ISO `YYYY-MM-DD` strings have the convenient property that lexicographic (string) order equals chronological order, so no parsing is needed for that format. For any other format, parse to a `date`/epoch first and compare on that.
### Implementation — $O(m\log m + n\log n)$ sort, then $O(m+n)$ merge
```python
def merge_release_schedule(a: list[str], b: list[str]) -> list[str]:
a = sorted(a) # ISO YYYY-MM-DD sorts chronologically as text
b = sorted(b)
merged: list[str] = []
i = j = 0
while i < len(a) and j < len(b):
if a[i] <= b[j]: # <= keeps it stable and keeps duplicates
merged.append(a[i]); i += 1
else:
merged.append(b[j]); j += 1
merged.extend(a[i:]) # drain the remainder
merged.extend(b[j:])
return merged
```
Trace `a = ["2024-03-01", "2024-01-15"]`, `b = ["2024-02-10"]`. After sort: `a = ["2024-01-15", "2024-03-01"]`, `b = ["2024-02-10"]`. Merge: `"2024-01-15"` < `"2024-02-10"` → take a; `"2024-03-01"` > `"2024-02-10"` → take b; drain `"2024-03-01"`. Result `["2024-01-15", "2024-02-10", "2024-03-01"]`.
### Handling non-ISO formats
```python
from datetime import datetime
def parse(d: str) -> datetime:
return datetime.strptime(d, "%m/%d/%Y") # e.g. "03/01/2024"
# sort with key=parse, and compare parse(a[i]) <= parse(b[j]) in the merge
```
### Duplicates
The `<=` comparison keeps cross-list duplicate dates (both releases on the same day appear twice), which is usually what a release schedule wants. To de-duplicate, skip appending a date equal to the last one already in `merged`.
### Complexity and edge cases
- Sorting dominates: $O(m\log m + n\log n)$; the merge is $O(m + n)$ with $O(m + n)$ output space.
- Edge cases: one or both lists empty (the drain handles it); all dates identical; already-sorted inputs (sort still $O(n\log n)$ but the merge is clean); mixed formats should be normalized before comparison.

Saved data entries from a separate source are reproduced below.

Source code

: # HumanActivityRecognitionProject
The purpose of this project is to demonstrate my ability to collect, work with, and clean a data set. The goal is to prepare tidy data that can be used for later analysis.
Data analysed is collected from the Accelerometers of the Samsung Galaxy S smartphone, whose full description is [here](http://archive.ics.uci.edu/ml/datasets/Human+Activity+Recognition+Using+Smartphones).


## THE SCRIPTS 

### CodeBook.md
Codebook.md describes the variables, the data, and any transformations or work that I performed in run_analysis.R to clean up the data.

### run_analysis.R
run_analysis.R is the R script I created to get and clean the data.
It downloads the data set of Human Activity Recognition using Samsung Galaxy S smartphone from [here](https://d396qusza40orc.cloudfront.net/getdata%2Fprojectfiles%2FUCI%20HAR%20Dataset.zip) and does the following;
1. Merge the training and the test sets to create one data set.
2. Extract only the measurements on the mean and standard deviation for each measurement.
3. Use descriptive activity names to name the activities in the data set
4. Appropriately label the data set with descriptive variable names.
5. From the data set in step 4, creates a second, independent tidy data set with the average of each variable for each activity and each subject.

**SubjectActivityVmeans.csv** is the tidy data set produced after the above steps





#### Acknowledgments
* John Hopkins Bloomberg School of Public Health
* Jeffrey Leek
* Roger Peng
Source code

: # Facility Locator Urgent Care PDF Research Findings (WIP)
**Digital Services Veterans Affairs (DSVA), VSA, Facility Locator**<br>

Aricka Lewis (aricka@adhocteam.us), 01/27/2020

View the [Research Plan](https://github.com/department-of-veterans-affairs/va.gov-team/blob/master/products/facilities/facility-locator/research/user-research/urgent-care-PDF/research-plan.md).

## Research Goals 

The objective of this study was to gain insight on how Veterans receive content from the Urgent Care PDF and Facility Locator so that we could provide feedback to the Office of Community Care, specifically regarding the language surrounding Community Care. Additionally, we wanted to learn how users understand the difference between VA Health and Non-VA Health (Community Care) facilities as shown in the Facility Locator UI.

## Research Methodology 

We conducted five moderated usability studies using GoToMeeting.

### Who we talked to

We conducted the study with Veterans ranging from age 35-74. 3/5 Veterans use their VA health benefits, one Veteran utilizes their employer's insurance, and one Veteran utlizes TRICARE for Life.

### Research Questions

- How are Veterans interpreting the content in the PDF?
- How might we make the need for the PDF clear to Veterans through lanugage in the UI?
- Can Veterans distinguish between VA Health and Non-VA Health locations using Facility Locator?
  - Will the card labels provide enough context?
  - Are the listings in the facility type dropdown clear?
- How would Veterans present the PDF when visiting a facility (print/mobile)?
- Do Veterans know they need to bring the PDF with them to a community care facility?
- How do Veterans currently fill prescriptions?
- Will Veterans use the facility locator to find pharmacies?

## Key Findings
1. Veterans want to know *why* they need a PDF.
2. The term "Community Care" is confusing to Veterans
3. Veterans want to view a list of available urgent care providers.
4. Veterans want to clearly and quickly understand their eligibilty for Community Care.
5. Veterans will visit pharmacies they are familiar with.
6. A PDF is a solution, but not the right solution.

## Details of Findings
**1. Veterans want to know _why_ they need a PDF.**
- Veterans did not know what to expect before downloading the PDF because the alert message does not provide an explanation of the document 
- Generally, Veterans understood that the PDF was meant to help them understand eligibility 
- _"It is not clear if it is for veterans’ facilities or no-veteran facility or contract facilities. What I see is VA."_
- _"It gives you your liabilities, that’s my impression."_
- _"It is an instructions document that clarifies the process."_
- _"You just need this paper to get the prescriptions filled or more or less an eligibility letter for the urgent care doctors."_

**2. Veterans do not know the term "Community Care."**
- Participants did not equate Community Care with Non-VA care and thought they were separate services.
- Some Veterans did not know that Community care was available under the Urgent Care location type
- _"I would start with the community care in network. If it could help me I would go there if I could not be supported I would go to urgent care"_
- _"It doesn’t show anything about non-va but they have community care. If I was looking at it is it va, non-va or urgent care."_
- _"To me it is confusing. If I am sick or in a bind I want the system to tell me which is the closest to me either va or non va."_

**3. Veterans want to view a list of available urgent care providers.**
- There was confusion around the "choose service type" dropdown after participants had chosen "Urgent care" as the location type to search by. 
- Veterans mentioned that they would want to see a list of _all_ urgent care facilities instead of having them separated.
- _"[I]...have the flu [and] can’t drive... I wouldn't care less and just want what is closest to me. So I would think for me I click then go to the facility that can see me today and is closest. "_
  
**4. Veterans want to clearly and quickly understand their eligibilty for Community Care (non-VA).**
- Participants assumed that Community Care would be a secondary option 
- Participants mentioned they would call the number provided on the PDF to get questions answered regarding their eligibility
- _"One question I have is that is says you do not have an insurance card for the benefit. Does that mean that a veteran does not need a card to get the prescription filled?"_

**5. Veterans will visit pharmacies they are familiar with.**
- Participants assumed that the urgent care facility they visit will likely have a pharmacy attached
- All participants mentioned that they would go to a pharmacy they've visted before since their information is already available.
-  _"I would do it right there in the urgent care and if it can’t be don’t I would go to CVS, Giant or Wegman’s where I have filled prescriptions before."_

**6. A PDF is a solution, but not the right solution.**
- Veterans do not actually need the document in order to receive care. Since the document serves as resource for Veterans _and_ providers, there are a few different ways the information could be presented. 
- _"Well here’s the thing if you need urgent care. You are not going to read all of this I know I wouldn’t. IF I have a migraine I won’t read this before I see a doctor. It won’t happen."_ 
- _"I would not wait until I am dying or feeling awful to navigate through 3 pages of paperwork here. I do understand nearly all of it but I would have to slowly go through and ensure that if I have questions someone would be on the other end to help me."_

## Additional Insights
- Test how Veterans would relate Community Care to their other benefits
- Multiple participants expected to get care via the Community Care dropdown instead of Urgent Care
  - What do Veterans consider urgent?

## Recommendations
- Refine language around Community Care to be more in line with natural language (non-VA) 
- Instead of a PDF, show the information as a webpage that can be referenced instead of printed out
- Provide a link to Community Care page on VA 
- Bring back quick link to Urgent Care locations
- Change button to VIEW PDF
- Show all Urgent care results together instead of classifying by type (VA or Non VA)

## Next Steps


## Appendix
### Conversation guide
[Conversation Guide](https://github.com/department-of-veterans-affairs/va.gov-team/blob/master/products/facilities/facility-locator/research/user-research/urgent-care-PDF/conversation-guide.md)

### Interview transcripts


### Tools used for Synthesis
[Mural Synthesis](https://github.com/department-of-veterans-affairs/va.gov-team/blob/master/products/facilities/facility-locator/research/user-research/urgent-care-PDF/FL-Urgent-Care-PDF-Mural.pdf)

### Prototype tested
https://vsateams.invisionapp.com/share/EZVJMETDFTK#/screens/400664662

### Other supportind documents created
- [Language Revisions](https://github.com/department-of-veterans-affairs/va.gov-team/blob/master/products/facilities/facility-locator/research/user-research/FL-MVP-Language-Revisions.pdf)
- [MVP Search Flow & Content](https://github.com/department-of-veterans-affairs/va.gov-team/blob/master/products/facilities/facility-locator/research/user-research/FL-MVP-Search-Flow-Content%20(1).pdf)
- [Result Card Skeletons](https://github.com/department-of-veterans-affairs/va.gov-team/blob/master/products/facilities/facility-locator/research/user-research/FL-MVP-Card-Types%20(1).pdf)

### Merging `k` lists (follow-up)
Replace the two-pointer merge with a **min-heap** of the current heads of all `k` sorted lists: pop the smallest, push the next from the same list. Total cost $O(N \log k)$ where $N$ is the combined length — strictly better than concatenate-and-sort's $O(N \log N)$ when `k ≪ N`.
---
## Cross-cutting summary
| Part | Naive | Optimal | Optimal complexity |
|------|-------|---------|--------------------|
| 1 — Candy | $O(n^2)$ fixpoint | two directional passes + per-index `max` | $O(n)$ time, $O(n)$ (or $O(1)$) space |
| 2 — Count smaller after self | $O(n^2)$ double loop | right-to-left Fenwick over compressed ranks | $O(n \log n)$ time, $O(n)$ space |
| 3 — Merge release dates | $O((m+n)\log(m+n))$ concat-sort | sort each + two-pointer merge | $O(m\log m + n\log n)$ + $O(m+n)$ |
The unifying lesson DRW is probing for: in every part the speedup comes from **separating concerns** — left vs. right constraints, value-domain bookkeeping vs. iteration order, and sort vs. merge. The merge-sort counting variant of Part 2 even reuses Part 3's merge step verbatim, which is the connection the interviewer is likely fishing for.